Exercise instructions » Repeat exactly, and only, the lines below starting at the line that contains "- [4. La lógica" and ending at the line that contains "[1.5. Interpretar y", inclusive of both.

Task inputs »
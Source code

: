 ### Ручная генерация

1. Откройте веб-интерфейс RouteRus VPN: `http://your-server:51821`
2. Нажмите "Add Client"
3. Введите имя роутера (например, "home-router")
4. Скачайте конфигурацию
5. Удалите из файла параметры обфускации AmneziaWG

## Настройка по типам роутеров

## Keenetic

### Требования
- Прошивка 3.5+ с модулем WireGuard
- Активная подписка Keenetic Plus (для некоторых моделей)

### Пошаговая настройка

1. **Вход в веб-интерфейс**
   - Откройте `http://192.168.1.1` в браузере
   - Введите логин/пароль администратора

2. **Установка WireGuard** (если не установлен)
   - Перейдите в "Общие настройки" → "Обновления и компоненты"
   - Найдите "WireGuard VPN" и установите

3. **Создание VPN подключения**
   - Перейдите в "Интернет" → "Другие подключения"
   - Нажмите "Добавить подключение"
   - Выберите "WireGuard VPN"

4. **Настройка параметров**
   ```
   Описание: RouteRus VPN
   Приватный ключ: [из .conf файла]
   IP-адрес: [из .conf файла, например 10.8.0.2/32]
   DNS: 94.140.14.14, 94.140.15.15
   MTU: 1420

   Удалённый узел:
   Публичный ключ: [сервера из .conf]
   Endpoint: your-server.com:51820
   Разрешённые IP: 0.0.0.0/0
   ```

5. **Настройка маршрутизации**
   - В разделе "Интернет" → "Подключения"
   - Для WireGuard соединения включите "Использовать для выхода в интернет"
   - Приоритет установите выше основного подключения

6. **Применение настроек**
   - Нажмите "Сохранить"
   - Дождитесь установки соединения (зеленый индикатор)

==

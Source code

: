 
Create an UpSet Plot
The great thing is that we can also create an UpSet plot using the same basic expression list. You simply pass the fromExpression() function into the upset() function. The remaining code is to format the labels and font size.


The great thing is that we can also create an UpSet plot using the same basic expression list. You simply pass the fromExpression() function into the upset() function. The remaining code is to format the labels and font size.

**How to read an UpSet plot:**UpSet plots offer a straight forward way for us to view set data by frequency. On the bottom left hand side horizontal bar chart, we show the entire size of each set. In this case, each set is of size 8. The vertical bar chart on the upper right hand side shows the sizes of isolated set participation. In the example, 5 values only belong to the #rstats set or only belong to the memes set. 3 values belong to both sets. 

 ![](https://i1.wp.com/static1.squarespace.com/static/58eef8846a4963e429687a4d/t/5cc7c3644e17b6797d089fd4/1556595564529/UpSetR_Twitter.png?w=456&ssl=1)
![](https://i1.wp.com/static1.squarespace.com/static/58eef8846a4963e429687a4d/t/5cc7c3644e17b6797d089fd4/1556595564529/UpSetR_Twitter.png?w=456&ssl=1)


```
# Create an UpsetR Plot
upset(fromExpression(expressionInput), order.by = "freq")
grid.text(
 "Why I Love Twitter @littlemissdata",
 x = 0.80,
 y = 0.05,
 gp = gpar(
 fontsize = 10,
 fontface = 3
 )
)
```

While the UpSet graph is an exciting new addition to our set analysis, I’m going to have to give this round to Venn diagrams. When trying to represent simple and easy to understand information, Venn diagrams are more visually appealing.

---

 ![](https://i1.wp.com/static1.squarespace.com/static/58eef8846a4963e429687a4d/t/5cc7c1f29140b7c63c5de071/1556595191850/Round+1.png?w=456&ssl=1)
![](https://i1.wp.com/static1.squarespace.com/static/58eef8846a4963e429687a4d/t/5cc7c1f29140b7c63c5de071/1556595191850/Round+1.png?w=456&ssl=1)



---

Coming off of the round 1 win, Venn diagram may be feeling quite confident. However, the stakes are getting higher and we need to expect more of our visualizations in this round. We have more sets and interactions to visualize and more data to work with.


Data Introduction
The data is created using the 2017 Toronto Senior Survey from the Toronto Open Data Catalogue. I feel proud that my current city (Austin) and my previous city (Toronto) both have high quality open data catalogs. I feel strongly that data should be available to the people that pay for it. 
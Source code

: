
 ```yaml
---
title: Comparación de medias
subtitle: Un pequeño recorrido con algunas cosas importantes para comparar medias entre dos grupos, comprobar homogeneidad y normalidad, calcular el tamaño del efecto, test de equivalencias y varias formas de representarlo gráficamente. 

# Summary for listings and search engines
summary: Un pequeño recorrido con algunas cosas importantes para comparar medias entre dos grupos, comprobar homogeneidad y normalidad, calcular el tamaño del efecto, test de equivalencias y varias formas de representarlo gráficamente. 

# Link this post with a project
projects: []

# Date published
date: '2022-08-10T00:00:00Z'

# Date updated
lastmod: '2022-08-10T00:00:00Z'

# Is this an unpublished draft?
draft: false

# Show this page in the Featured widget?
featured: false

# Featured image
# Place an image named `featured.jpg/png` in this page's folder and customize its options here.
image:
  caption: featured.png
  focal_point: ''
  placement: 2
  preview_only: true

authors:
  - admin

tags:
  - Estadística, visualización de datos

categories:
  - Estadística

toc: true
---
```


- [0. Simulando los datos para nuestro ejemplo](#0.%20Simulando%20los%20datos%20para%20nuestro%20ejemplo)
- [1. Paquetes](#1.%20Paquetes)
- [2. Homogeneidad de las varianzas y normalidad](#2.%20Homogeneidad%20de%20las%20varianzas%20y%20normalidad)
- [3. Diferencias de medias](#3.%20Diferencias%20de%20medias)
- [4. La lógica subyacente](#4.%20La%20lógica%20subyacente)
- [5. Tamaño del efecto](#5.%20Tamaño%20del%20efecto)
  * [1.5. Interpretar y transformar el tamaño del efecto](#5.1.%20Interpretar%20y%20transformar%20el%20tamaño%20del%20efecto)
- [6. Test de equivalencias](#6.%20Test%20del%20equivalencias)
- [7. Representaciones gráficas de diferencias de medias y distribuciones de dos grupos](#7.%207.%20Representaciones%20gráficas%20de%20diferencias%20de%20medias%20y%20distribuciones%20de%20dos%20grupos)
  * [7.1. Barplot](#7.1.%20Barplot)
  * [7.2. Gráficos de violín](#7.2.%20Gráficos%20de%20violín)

Answer section »
- [4. La lógica subyacente](#4.%20La%20lógica%20subyacente)
- [5. Tamaño del efecto](#5.%20Tamaño%20del%20efecto)
  * [1.5. Interpretar y transformar el tamaño del efecto](#5.1.%20Interpretar%20y%20transformar%20el%20tamaño%20del%20efecto)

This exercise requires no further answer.